» **WHAT IS BEING ASKED**
The listing below contains a span that opens with the line containing "- **Protocols**: ESP-NOW, MQTT, HTTP, WebSocket" and closes with the line containing "MAC address |". Return that span exactly.

[Opening DATA FOR THE TASK section]

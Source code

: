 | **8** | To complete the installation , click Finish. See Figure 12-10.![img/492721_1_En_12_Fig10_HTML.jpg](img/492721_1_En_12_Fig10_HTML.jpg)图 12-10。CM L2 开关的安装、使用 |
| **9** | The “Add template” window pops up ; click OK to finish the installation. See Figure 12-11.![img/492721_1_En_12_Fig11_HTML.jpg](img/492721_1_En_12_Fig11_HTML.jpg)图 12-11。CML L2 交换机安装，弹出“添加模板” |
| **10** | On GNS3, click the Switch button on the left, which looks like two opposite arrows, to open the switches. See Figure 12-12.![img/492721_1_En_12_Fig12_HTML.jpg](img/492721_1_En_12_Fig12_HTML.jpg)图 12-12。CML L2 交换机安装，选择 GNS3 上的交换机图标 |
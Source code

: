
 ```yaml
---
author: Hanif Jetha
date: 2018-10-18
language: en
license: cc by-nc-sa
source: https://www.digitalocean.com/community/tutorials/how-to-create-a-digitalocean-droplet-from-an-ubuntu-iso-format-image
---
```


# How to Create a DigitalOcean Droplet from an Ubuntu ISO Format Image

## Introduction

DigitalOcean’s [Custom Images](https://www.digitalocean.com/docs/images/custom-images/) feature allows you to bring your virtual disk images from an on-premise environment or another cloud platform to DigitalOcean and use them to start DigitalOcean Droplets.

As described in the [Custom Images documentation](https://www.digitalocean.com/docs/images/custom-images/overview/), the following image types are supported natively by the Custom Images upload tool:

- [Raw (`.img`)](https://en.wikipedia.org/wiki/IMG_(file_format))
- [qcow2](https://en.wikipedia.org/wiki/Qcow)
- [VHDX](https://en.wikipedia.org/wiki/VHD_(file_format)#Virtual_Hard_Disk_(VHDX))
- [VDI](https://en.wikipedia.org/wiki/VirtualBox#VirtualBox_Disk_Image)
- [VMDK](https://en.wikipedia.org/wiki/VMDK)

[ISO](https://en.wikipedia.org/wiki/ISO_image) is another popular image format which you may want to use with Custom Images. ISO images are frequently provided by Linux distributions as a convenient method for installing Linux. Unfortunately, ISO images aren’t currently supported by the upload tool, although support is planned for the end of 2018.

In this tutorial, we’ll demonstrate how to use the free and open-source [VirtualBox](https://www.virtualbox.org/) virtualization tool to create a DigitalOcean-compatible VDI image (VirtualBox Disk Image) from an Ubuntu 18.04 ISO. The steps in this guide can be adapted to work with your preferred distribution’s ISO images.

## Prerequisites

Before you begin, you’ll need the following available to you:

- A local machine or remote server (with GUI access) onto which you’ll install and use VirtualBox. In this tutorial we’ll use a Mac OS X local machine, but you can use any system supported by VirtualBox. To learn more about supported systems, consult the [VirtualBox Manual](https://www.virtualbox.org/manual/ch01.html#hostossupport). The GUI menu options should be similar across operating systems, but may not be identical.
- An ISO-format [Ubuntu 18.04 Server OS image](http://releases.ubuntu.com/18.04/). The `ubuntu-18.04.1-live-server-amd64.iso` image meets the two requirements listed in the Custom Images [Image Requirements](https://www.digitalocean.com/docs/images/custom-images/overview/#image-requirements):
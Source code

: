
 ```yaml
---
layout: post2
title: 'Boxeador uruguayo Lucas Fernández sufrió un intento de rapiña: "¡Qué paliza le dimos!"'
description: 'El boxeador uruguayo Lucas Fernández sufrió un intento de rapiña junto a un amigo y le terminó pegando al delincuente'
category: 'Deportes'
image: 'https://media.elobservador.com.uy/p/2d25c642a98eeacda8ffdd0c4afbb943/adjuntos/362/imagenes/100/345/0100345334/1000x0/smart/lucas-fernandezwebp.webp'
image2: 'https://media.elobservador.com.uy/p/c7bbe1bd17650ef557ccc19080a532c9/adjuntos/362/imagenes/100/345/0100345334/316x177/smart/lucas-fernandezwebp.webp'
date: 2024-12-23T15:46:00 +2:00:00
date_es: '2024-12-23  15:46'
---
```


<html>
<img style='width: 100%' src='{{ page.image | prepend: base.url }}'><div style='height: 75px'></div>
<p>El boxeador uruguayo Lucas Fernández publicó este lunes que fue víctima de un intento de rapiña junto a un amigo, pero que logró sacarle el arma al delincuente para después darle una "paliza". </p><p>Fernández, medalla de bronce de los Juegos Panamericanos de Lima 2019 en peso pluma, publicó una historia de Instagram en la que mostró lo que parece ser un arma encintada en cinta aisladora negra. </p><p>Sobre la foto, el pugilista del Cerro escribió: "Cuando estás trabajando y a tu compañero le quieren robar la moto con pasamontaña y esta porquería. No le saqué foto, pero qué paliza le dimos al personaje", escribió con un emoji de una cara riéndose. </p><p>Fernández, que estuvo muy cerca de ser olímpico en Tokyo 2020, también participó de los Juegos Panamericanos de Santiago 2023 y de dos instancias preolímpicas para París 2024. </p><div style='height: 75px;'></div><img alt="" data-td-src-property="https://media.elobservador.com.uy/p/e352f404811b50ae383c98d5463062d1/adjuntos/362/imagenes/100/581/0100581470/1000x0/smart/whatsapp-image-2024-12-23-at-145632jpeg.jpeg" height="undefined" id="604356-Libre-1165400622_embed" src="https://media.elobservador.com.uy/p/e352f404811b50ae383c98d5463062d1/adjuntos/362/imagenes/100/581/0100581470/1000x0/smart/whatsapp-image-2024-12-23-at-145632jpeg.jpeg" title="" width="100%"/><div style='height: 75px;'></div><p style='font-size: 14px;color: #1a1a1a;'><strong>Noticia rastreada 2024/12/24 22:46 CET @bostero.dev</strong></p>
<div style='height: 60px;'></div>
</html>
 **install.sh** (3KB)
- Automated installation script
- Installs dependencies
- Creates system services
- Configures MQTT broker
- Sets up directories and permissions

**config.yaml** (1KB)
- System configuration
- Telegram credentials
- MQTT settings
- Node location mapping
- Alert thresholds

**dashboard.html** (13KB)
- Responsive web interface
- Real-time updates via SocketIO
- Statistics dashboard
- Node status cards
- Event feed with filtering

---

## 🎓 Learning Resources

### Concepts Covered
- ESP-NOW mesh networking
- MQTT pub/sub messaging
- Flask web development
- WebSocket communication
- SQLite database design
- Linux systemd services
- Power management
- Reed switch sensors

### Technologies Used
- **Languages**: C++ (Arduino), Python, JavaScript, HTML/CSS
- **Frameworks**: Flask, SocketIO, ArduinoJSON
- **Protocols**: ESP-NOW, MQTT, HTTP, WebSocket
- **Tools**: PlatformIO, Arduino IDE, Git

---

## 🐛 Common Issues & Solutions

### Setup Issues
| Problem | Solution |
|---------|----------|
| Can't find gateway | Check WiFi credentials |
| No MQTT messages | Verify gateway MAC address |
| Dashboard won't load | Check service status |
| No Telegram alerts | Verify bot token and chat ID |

[Closing DATA FOR THE TASK section]

» **RESPONSE BELOW**
- **Protocols**: ESP-NOW, MQTT, HTTP, WebSocket
- **Tools**: PlatformIO, Arduino IDE, Git

---

## 🐛 Common Issues & Solutions

### Setup Issues
| Problem | Solution |
|---------|----------|
| Can't find gateway | Check WiFi credentials |
| No MQTT messages | Verify gateway MAC address |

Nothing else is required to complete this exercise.